The future location of Green Grass Rock ‘n' Roll Grocery and Bodega, as Brown and Hurley are tentatively calling it, is 301 Presi-dent Clinton Ave., the former home of River Market ArtSpace. The move comes as part of a sort of real estate hop scotch. The former 3,800-square-foot ArtSpace storefront has been subdivided into two separate 1,600-square-foot spaces. Ten Thousand Villages, currently located at 305 President Clinton, will take the corner space, 301 B, and Green Grass will go in 301 A. And Ernie Biggs will expand into the old Ten Thousand Villages space.
Brown and Hurley plan, at least initially, to be open daily. They may stay open until 2:30 a.m. Wednesday through Saturday for special events.
In addition to smoothies, there'll be what Brown says is an “old-school soda fountain.” Yarnell's ice cream and Diamond Bear root beer will be available.
Hurley and Brown say they'll continue in their current jobs. Brown bartends at Revolution and books the occasional show at the venue or elsewhere. Hurley books for Juanita's.
The Arkansas Literary Festival has announced its line-up for the seventh annual book event, April 8-11 in the River Market district. No super stars but some good authors and programs are on the bill. Here are a few to anticipate:
• Nolan Richardson biographer Rus Bradburd.
• Marjorie Rosen, author of “Boom Town: How Wal-Mart Transformed an All-American Town into an International Community,” who had readings canceled in Bentonville and Rogers libraries last year.
• The Oxford American Southern Food Issue panel, which includes New Orleans Times Picayune columnist Lolis Eric Elie and restaurant writer Brett Anderson along with Sam Eifling, who's writing about the nature of Arkansas food for the issue.
• Martha Hall Foose, author of the fantastic cookbook “Screen Doors and Sweet Tea,” and Katherine Whitworth, talking about food.
• Lauren Hall, a former Little Rocker and a director of the Dave Eggers-founded non-profit 826 Valencia, which really needs a branch in Little Rock.
Of all those slated to speak, Christian Lander, author of the blog Stuff White People Like and a subsequent book version, is probably the biggest name.
?“The Last Ride,” a feature film about the mysterious final days of Hank Williams Sr., is currently filming in and around Central Arkansas. Henry Thomas (familiar to most as Elliott in “E.T.”) takes the lead role and Jesse James (Helen Hunt's sickly son in “As Good As It Gets”) is Hank's teen-age chauffeur. Arkansan Ray McKinnon and character actor Stephen Tobolowsky feature in as-of-yet unnamed roles. The movie marks the directorial return of Arkansas native Harry Thomason (“Designing Women,” “Evening Shade”). It's his first trip back to the director's chair for a theatrical non-documentary since “The Day It Came to Earth” in 1979.
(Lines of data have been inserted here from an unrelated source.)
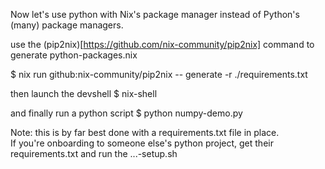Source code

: Now let's use python with Nix's package manager instead of Python's (many) package managers.

use the (pip2nix)[https://github.com/nix-community/pip2nix] command to generate python-packages.nix

$ nix run github:nix-community/pip2nix -- generate -r ./requirements.txt

then launch the devshell
$ nix-shell

and finally run a python script
$ python numpy-demo.py

Note: this is by far best done with a requirements.txt file in place.  
If you're onboarding to someone else's python project, get their requirements.txt and run the ...-setup.sh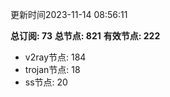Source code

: 更新时间2023-11-14 08:56:11

**总订阅: 73**
**总节点: 821**
**有效节点: 222**
- v2ray节点: 184
- trojan节点: 18
- ss节点: 20

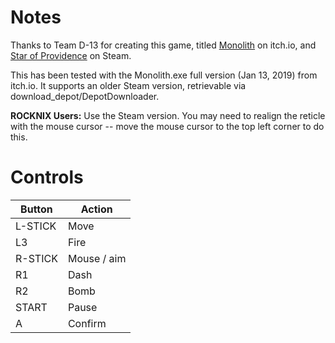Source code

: # Notes

Thanks to Team D-13 for creating this game, titled [Monolith](https://team-d-13.itch.io/monolith) on itch.io, and [Star of Providence](https://store.steampowered.com/app/603960/Star_of_Providence) on Steam.

This has been tested with the Monolith.exe full version (Jan 13, 2019) from itch.io. It supports an older Steam version, retrievable via download_depot/DepotDownloader.

**ROCKNIX Users:** Use the Steam version. You may need to realign the reticle with the mouse cursor -- move the mouse cursor to the top left corner to do this.


# Controls

| Button  | Action            |
| ------- | ----------------- |
| L-STICK | Move              |
| L3      | Fire              |
| R-STICK | Mouse / aim       |
| R1      | Dash              |
| R2      | Bomb              |
| START   | Pause             |
| A       | Confirm           |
?No big shock here, but the AP has reported that the Coen brothers will film their Arkansas and Oklahoma-set adaptation of “True Grit” in New Mexico, land of opportunity and really good film incentives, beginning in March.
?Lost Highway released “American VI: Ain't No Grave,” the final chapter of Johnny Cash and Rick Rubin's “American” series, on Tuesday. At least at press time, it was selling for $3.99 in Amazon's MP3 store.